Когда Антипов говорил, его слова на секунду застывали в воздухе, а потом падали на пол с глухим стуком. Уборщица Клавка подметала их вместе с мусором, и звук её метлы сильно напоминал ту самую мелодию, которую раньше играл деревенский гармонист в местном клубе. Легко было поверить, что невыполненные обещания и неосуществленные мечты со временем превращаются в хлам, которые можно подмести только веником.
Возвращение в деревню
Миновав эти абсурдные размышления, Казимир снова начал вспоминать, как за его спиной пролетело детство. Он отдавался мысли о том, как его юность завершилась промежутком в несколько строк о том, что в мире, полном абсурда, он всё еще искал вдохновения. Он Бобров, пытающийся писать возвышенные строки, погружаясь в годы, когда он видел, как полная луна оживляет фантазию.

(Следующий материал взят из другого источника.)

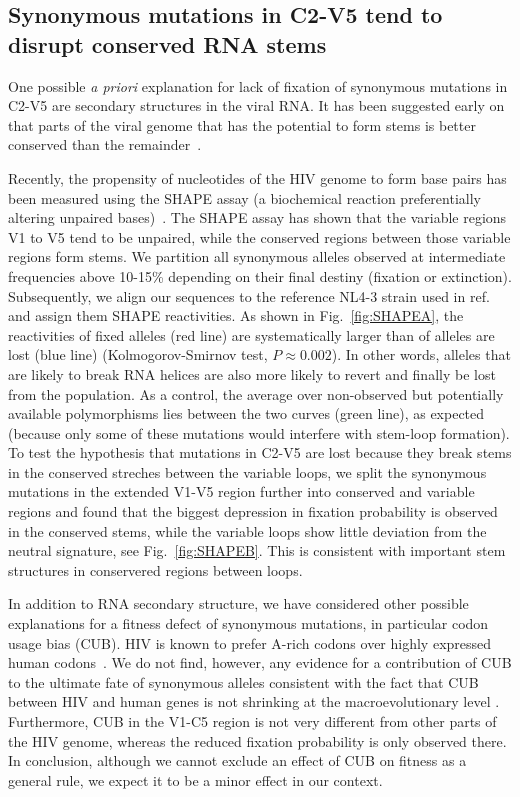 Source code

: \documentclass[rmp, twocolumn]{revtex4}
\newcommand{\FIG}[1]{Fig.~\ref{fig:#1}}
\begin{document}
\subsection{Synonymous mutations in C2-V5 tend to disrupt conserved RNA stems}
One possible {\it a priori} explanation for lack of fixation of synonymous
mutations in C2-V5 are  secondary structures in the viral RNA. It has
been suggested early on that parts of the viral genome that has the potential to
form stems is better conserved than the
remainder~\citep{forsdyke_reciprocal_1995,snoeck_mapping_2011}.

Recently, the propensity of nucleotides of the HIV genome to form base pairs has
been measured using the SHAPE assay (a biochemical reaction preferentially
altering unpaired bases)~\citep{watts_architecture_2009}. The SHAPE assay has
shown that the variable regions V1 to V5 tend to be unpaired, while the
conserved regions between those variable regions form stems. We partition all
synonymous alleles observed at intermediate frequencies above 10-15\% depending
on their final destiny (fixation or extinction). Subsequently, we align our
sequences to the reference NL4-3 strain used in
ref.~\citep{watts_architecture_2009} and assign them SHAPE reactivities. As
shown in \FIG{SHAPEA}, the reactivities of fixed
alleles (red line) are systematically larger than of alleles are lost (blue
line) (Kolmogorov-Smirnov test, $P\approx 0.002$).
In other words, alleles that are likely to break RNA helices are also more
likely to revert and finally be lost from the population. As a control, the
average over non-observed but potentially available polymorphisms lies between
the two curves (green line), as expected (because only some of these mutations
would interfere with stem-loop formation).
To test the hypothesis that mutations in C2-V5 are lost because they break stems in the
conserved streches between the variable loops, we split the synonymous mutations in the
extended V1-V5 region further into conserved and variable regions and found that
the biggest depression in fixation probability is observed in the conserved
stems, while the variable loops show little deviation from the neutral
signature, see \FIG{SHAPEB}. This is consistent with important stem structures
in conservered regions between loops.

In addition to RNA secondary structure, we have considered other possible
explanations for a fitness defect of synonymous mutations, in particular codon
usage bias (CUB). HIV is known to prefer A-rich codons over highly expressed
human codons~\citep{jenkins_extent_2003,kuyl_biased_2012}. We do not find,
however, any evidence for a contribution of CUB to the ultimate fate of
synonymous alleles consistent with the fact that CUB between HIV and human genes
is not shrinking at the macroevolutionary level \citep{kuyl_biased_2012}. 
Furthermore, CUB in the V1-C5 region is not very different from other parts of
the HIV genome, whereas the reduced fixation probability is only observed there. In
conclusion, although we cannot exclude an effect of CUB on fitness as a general
rule, we expect it to be a minor effect in our context. 
\end{document}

Старики смеялись, пересказывая эту легенду о луне, отвечая на вопрос завистливых пацанов о том, почему молоко стало горьким. "Это всё от стихов", - утверждали они, приводя Казимира к мысли, что простота бытия есть яркий фон для его трагедий.
Финал
И тут, в момент глубоких раздумий, Антипов вдруг растворился в воздухе, оставив после себя только запах дешёвого одеколона и чувство невыполненного долга.
Бобров вздохнул и записал в тетрадь:
"Начальство исчезает,
Но приказы остаются.
Особенно те,
Которые никто не читал."
На потолке тень Антипова захихикала, это словно подтолкнуло Казимира к заключительному аккорду его поэм и убеждая его, что жизнь продолжается, несмотря на абсурдность существования в этом непростом мире.